-- GIVEN RECORDS follows --

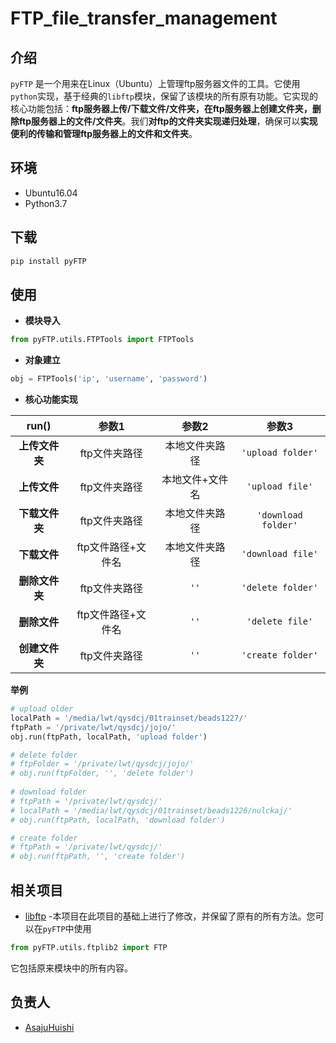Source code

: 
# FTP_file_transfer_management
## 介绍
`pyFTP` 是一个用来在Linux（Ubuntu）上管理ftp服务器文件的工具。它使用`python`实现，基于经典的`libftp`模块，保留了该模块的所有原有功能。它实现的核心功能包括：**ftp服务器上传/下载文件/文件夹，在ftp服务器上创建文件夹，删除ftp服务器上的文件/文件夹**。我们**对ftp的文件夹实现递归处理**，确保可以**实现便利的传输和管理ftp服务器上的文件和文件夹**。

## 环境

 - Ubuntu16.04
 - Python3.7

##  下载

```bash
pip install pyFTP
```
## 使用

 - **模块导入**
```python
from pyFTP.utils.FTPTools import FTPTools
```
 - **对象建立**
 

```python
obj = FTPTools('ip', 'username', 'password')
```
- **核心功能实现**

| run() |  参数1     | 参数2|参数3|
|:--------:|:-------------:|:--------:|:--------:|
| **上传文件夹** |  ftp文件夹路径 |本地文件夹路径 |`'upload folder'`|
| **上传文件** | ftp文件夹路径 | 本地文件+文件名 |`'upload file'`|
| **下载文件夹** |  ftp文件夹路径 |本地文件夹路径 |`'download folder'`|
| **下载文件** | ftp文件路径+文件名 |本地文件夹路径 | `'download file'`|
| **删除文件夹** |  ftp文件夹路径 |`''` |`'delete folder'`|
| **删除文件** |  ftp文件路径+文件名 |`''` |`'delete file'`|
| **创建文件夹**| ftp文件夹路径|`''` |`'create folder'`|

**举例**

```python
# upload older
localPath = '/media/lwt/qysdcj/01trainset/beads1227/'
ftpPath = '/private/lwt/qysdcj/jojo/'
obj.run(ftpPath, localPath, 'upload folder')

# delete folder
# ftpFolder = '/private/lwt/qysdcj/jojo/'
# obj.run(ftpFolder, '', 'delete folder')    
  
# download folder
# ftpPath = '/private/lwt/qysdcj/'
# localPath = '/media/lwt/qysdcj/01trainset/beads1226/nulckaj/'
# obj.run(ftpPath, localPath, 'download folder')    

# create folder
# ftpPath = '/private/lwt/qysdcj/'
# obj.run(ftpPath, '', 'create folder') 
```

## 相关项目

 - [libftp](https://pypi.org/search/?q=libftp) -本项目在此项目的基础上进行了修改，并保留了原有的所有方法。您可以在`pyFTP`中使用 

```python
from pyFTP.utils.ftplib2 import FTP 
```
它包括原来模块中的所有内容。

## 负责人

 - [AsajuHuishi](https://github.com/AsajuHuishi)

-- GIVEN RECORDS concluded --

INSTRUCTIONS TO FOLLOW - The word "libftp" may appear in several lines of the data; copy every line where it does.

RESPONSE AREA -
`pyFTP` 是一个用来在Linux（Ubuntu）上管理ftp服务器文件的工具。它使用`python`实现，基于经典的`libftp`模块，保留了该模块的所有原有功能。它实现的核心功能包括：**ftp服务器上传/下载文件/文件夹，在ftp服务器上创建文件夹，删除ftp服务器上的文件/文件夹**。我们**对ftp的文件夹实现递归处理**，确保可以**实现便利的传输和管理ftp服务器上的文件和文件夹**。
 - [libftp](https://pypi.org/search/?q=libftp) -本项目在此项目的基础上进行了修改，并保留了原有的所有方法。您可以在`pyFTP`中使用 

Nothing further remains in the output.